There are a total of n courses you have to take, labeled from 0 to n-1.

Some courses may have prerequisites, for example to take course 0 you have to first take course 1, which is expressed as a pair: [0,1]

Given the total number of courses and a list of prerequisite pairs, return the ordering of courses you should take to finish all courses.

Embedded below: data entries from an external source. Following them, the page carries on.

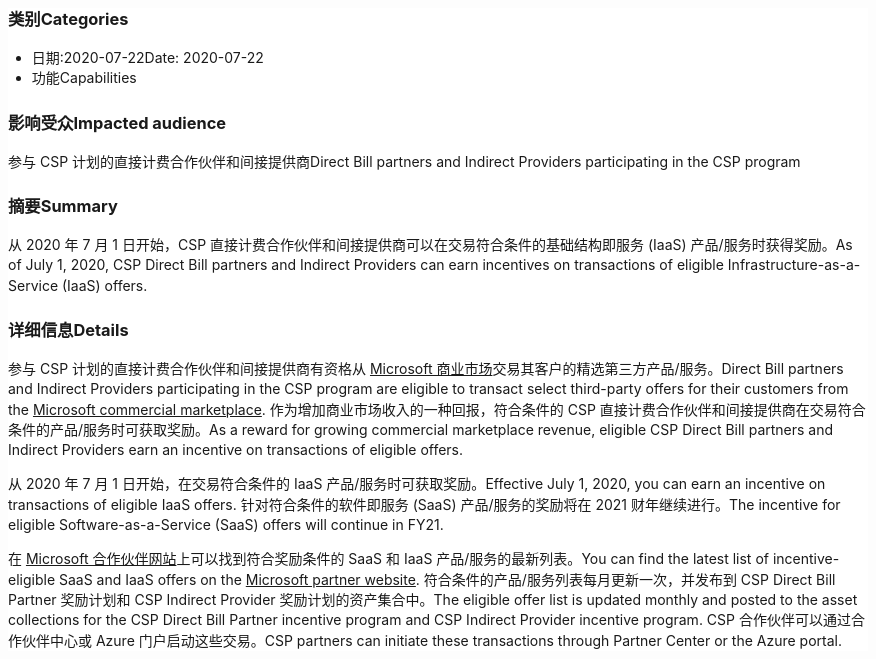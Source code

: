 ### <a name="categories"></a><span data-ttu-id="ef67f-175">类别</span><span class="sxs-lookup"><span data-stu-id="ef67f-175">Categories</span></span>

- <span data-ttu-id="ef67f-176">日期:2020-07-22</span><span class="sxs-lookup"><span data-stu-id="ef67f-176">Date: 2020-07-22</span></span>
- <span data-ttu-id="ef67f-177">功能</span><span class="sxs-lookup"><span data-stu-id="ef67f-177">Capabilities</span></span>

### <a name="impacted-audience"></a><span data-ttu-id="ef67f-178">影响受众</span><span class="sxs-lookup"><span data-stu-id="ef67f-178">Impacted audience</span></span>

<span data-ttu-id="ef67f-179">参与 CSP 计划的直接计费合作伙伴和间接提供商</span><span class="sxs-lookup"><span data-stu-id="ef67f-179">Direct Bill partners and Indirect Providers participating in the CSP program</span></span>

### <a name="summary"></a><span data-ttu-id="ef67f-180">摘要</span><span class="sxs-lookup"><span data-stu-id="ef67f-180">Summary</span></span>

<span data-ttu-id="ef67f-181">从 2020 年 7 月 1 日开始，CSP 直接计费合作伙伴和间接提供商可以在交易符合条件的基础结构即服务 (IaaS) 产品/服务时获得奖励。</span><span class="sxs-lookup"><span data-stu-id="ef67f-181">As of July 1, 2020, CSP Direct Bill partners and Indirect Providers can earn incentives on transactions of eligible Infrastructure-as-a-Service (IaaS) offers.</span></span>

### <a name="details"></a><span data-ttu-id="ef67f-182">详细信息</span><span class="sxs-lookup"><span data-stu-id="ef67f-182">Details</span></span>

<span data-ttu-id="ef67f-183">参与 CSP 计划的直接计费合作伙伴和间接提供商有资格从 [Microsoft 商业市场](https://azure.microsoft.com/overview/commercial-marketplace)交易其客户的精选第三方产品/服务。</span><span class="sxs-lookup"><span data-stu-id="ef67f-183">Direct Bill partners and Indirect Providers participating in the CSP program are eligible to transact select third-party offers for their customers from the [Microsoft commercial marketplace](https://azure.microsoft.com/overview/commercial-marketplace).</span></span> <span data-ttu-id="ef67f-184">作为增加商业市场收入的一种回报，符合条件的 CSP 直接计费合作伙伴和间接提供商在交易符合条件的产品/服务时可获取奖励。</span><span class="sxs-lookup"><span data-stu-id="ef67f-184">As a reward for growing commercial marketplace revenue, eligible CSP Direct Bill partners and Indirect Providers earn an incentive on transactions of eligible offers.</span></span>

<span data-ttu-id="ef67f-185">从 2020 年 7 月 1 日开始，在交易符合条件的 IaaS 产品/服务时可获取奖励。</span><span class="sxs-lookup"><span data-stu-id="ef67f-185">Effective July 1, 2020, you can earn an incentive on transactions of eligible IaaS offers.</span></span> <span data-ttu-id="ef67f-186">针对符合条件的软件即服务 (SaaS) 产品/服务的奖励将在 2021 财年继续进行。</span><span class="sxs-lookup"><span data-stu-id="ef67f-186">The incentive for eligible Software-as-a-Service (SaaS) offers will continue in FY21.</span></span>

<span data-ttu-id="ef67f-187">在 [Microsoft 合作伙伴网站](https://aka.ms/partnerincentives)上可以找到符合奖励条件的 SaaS 和 IaaS 产品/服务的最新列表。</span><span class="sxs-lookup"><span data-stu-id="ef67f-187">You can find the latest list of incentive-eligible SaaS and IaaS offers on the [Microsoft partner website](https://aka.ms/partnerincentives).</span></span> <span data-ttu-id="ef67f-188">符合条件的产品/服务列表每月更新一次，并发布到 CSP Direct Bill Partner 奖励计划和 CSP Indirect Provider 奖励计划的资产集合中。</span><span class="sxs-lookup"><span data-stu-id="ef67f-188">The eligible offer list is updated monthly and posted to the asset collections for the CSP Direct Bill Partner incentive program and CSP Indirect Provider incentive program.</span></span> <span data-ttu-id="ef67f-189">CSP 合作伙伴可以通过合作伙伴中心或 Azure 门户启动这些交易。</span><span class="sxs-lookup"><span data-stu-id="ef67f-189">CSP partners can initiate these transactions through Partner Center or the Azure portal.</span></span>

There may be multiple correct orders, you just need to return one of them. If it is impossible to finish all courses, return an empty array.

Example 1:

Input: 2, [[1,0]] 
Output: [0,1]
Explanation: There are a total of 2 courses to take. To take course 1 you should have finished   
             course 0. So the correct course order is [0,1] .

Example 2:

Input: 4, [[1,0],[2,0],[3,1],[3,2]]
Output: [0,1,2,3] or [0,2,1,3]
Explanation: There are a total of 4 courses to take. To take course 3 you should have finished both     
             courses 1 and 2. Both courses 1 and 2 should be taken after you finished course 0. 
             So one correct course order is [0,1,2,3]. Another correct ordering is [0,2,1,3] .

Note:

  1. The input prerequisites is a graph represented by a list of edges, not adjacency matrices. Read more about how a graph is represented.
  2. You may assume that there are no duplicate edges in the input prerequisites.

solution

time complexity : O(V+E)
space complexity : O(V+E) (V:# nodes, E : # edges)

class Solution {
public:
    vector<int> findOrder(int numCourses, vector<vector<int>>& prerequisites) {
        // init graph
        graph_ = vector<vector<int>>(numCourses);
        for (vector<int> i: prerequisites)
            graph_[i[1]].push_back(i[0]);
        
        // for each course, start dfs tracking.
        stat_ = vector<int>(numCourses, 0);
        for (int i=0; i<numCourses; ++i) {
            if (findCircle(i)) return {};
        }
        
        // correction topology order
        reverse(res_.begin(), res_.end());
        return res_;
    }
private:
    vector<vector<int>> graph_;
    vector<int> stat_;
    vector<int> res_;  
    enum {IDLE, CHECKING, CHECKED};
    bool findCircle(int node) {
        if (stat_[node] == CHECKING) return true;
        else if (stat_[node] == CHECKED) return false;
        stat_[node] = CHECKING;
        for (int i: graph_[node]) {
            if (findCircle(i)) return true;
        }
        stat_[node] = CHECKED;
        res_.push_back(node);
        return false;
    }
};

此題是拓樸排序問題。
首先要了解的是如何用資料結構表示一張圖?
在此定義的是{node num, {next neighbors}}
例如:1號node指向2、3、4號node可用{1, {2, 3, 4}}來表示。

首先利用題目,建立好一張圖。
再根據各個node,dfs的方式、每個鄰居去檢查是否存在cycle?
順便將一路上檢查的node按順序存起來。
但是存放的順序,因為要確保檢查的node是沒有cycle的,所以是以dfs離開時的順序存放,與實際上檢查的順序相反。
故實際上拓樸的順序要再reverse一次才是正確的。